I HAVE enjoyed many an evening in the River Bar at the Lowry Hotel but had yet to sample the food in the River Room Marco Pierre White (MPW) restaurant.

My birthday seemed to be the perfect excuse and I mentioned it in passing to my husband who, in turn, booked a table.

Judging by the amount of people already seated in the restaurant when we arrived, around 8.30-ish on a Saturday night it's advisable to book ahead.

We decided to have a drink in the River Bar first. With its riverside setting and comfy leather sofas to sink into, the atmosphere is sophisticated yet relaxed. While we enjoyed our drinks we looked at the extensive menu.

Hors d'oeuvres included soup of mussel and saffron (£5.50), salmon gravalax with oyster beignets and citrus dressing (£7.25) or salad of baby gems with tiger prawns and beluga caviar (£8.50).

I had dressed Cornish crab (£6) which was absolutely delicious and not too rich as crab can sometimes be.

My husband went for the eggs benedict (£7.25) which is normally served with roasted black leg ham, but being vegetarian he asked the waiter if they could omit the meat. It wasn't a problem -- nothing was for the restaurant staff -- and so he enjoyed one of his favourite dishes.

We had a half bottle of Rioja (£11.50) and, unknown to me, my husband had ordered a bottle of Alan Thienot Champagne (£38) to be served during the meal.

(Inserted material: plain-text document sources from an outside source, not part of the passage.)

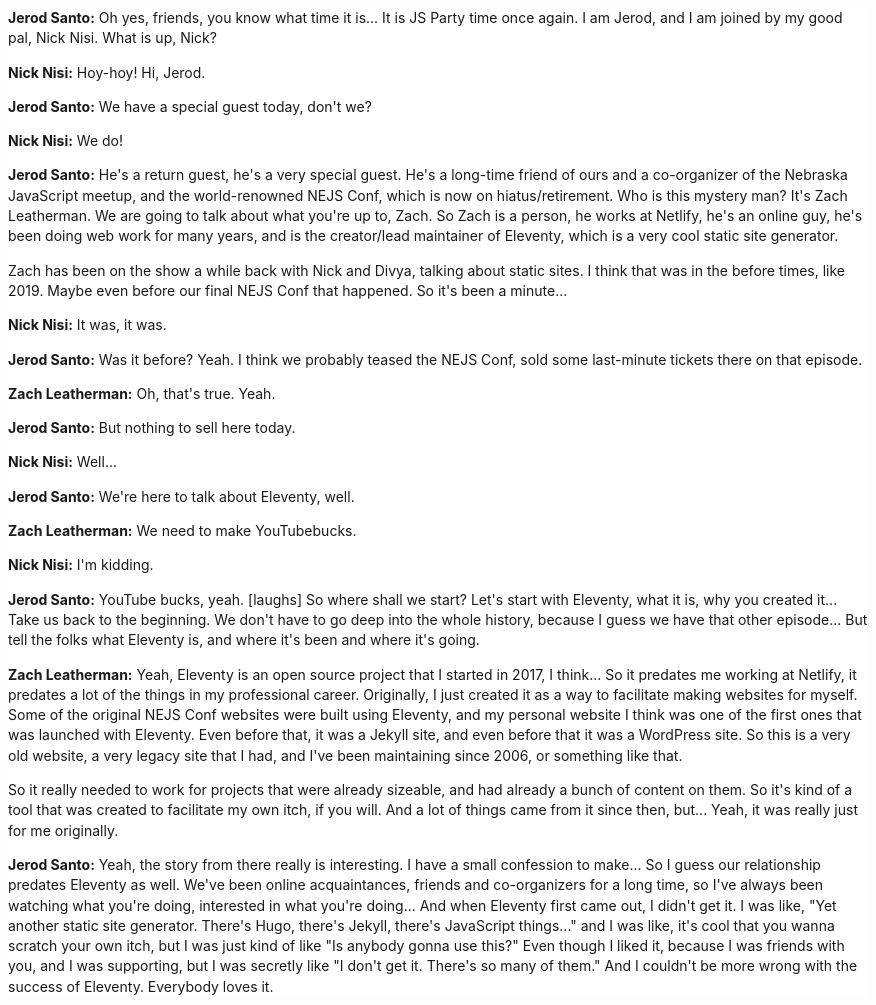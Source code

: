 **Jerod Santo:** Oh yes, friends, you know what time it is... It is JS Party time once again. I am Jerod, and I am joined by my good pal, Nick Nisi. What is up, Nick?

**Nick Nisi:** Hoy-hoy! Hi, Jerod.

**Jerod Santo:** We have a special guest today, don't we?

**Nick Nisi:** We do!

**Jerod Santo:** He's a return guest, he's a very special guest. He's a long-time friend of ours and a co-organizer of the Nebraska JavaScript meetup, and the world-renowned NEJS Conf, which is now on hiatus/retirement. Who is this mystery man? It's Zach Leatherman. We are going to talk about what you're up to, Zach. So Zach is a person, he works at Netlify, he's an online guy, he's been doing web work for many years, and is the creator/lead maintainer of Eleventy, which is a very cool static site generator.

Zach has been on the show a while back with Nick and Divya, talking about static sites. I think that was in the before times, like 2019. Maybe even before our final NEJS Conf that happened. So it's been a minute...

**Nick Nisi:** It was, it was.

**Jerod Santo:** Was it before? Yeah. I think we probably teased the NEJS Conf, sold some last-minute tickets there on that episode.

**Zach Leatherman:** Oh, that's true. Yeah.

**Jerod Santo:** But nothing to sell here today.

**Nick Nisi:** Well...

**Jerod Santo:** We're here to talk about Eleventy, well.

**Zach Leatherman:** We need to make YouTubebucks.

**Nick Nisi:** I'm kidding.

**Jerod Santo:** YouTube bucks, yeah. \[laughs\] So where shall we start? Let's start with Eleventy, what it is, why you created it... Take us back to the beginning. We don't have to go deep into the whole history, because I guess we have that other episode... But tell the folks what Eleventy is, and where it's been and where it's going.

**Zach Leatherman:** Yeah, Eleventy is an open source project that I started in 2017, I think... So it predates me working at Netlify, it predates a lot of the things in my professional career. Originally, I just created it as a way to facilitate making websites for myself. Some of the original NEJS Conf websites were built using Eleventy, and my personal website I think was one of the first ones that was launched with Eleventy. Even before that, it was a Jekyll site, and even before that it was a WordPress site. So this is a very old website, a very legacy site that I had, and I've been maintaining since 2006, or something like that.

So it really needed to work for projects that were already sizeable, and had already a bunch of content on them. So it's kind of a tool that was created to facilitate my own itch, if you will. And a lot of things came from it since then, but... Yeah, it was really just for me originally.

**Jerod Santo:** Yeah, the story from there really is interesting. I have a small confession to make... So I guess our relationship predates Eleventy as well. We've been online acquaintances, friends and co-organizers for a long time, so I've always been watching what you're doing, interested in what you're doing... And when Eleventy first came out, I didn't get it. I was like, "Yet another static site generator. There's Hugo, there's Jekyll, there's JavaScript things..." and I was like, it's cool that you wanna scratch your own itch, but I was just kind of like "Is anybody gonna use this?" Even though I liked it, because I was friends with you, and I was supporting, but I was secretly like "I don't get it. There's so many of them." And I couldn't be more wrong with the success of Eleventy. Everybody loves it.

Was I happy? Er, yes!

The main courses proved just as tough a choice as the starters, with a wonderful range of pastas, fish and meats to choose from.

There was linguine of clams Noilly Prat veloute (£9.25), risotto of saffron (£8.95), rump of lamb, Provencal vegetables and olive jus (£14.95) or braised lamb shank with creamed garlic polenta and sauce of fennel (£14.50).

I decided on the peppered tuna Nicoise (£8.95) and I was glad I did.

The tuna steak, which was covered in hot peppercorns, was cooked medium-to-rare and was still pink in the middle. It sat on top of a bed of green beans and was surrounded by slices of warm soft boiled eggs and slivers of potato. The fish was absolutely perfect -- succulent and tender.

We had asked for a side order of fried egg plant with parmesan shavings (£3.25) -- all side orders are this price -- and it was delicious.

My husband had Porcini mushroom risotto with caramelised artichoke and truffle oil (£9.50) and it has to be said this dish must have been made by the best chef in the world. No, universe.

It was quite simply the best risotto either of us had ever tasted and I'm not even going to try and put it into words.

Normally I can't face desserts but having sneaked a look at what was on offer when I first checked out the menu, I knew on this occasion I could be persuaded.

All priced at £5.50, you can choose from gooseberry jam roly poly with creme anglaise, iced berries in white chocolate sauce, cappuccino brulee with warm cinnamon doughnuts or warm marscapone and vanilla rice pudding.

After changing my mind for the umpteenth time, I decided on the cheese selection.

I was a little disappointed with my choice -- three types of cheese with a tasty pear relish and some rather boring biscuits. Not bad, but nothing special either. My husband, however, hit the jackpot with his choice of baked chocolate cheesecake with milk ice cream.

Of course, as soon as I saw it I wanted it. But even though it was my birthday, he would only allow me one measly mouthful. It was enough to appreciate the rich, bitter-chocolate of the cheesecake and the yummy ice cream.

At £124.25 for the two of us (including 10 per cent service charge), The River Room is not the cheapest place to dine, but why should it be?

The award-winning food is exquisite, the staff are friendly yet highly professional and the surroundings are stylish. I'm sure I can guarantee you wonderful food and service. The romantic husband? Sorry, you'll have to get your own!

River Room MPW at The Lowry Hotel, 50 Dearmans Place, Chapel Wharf, Salford.

Tel: 0161 827 4041

Open daily for breakfast, lunch and dinner.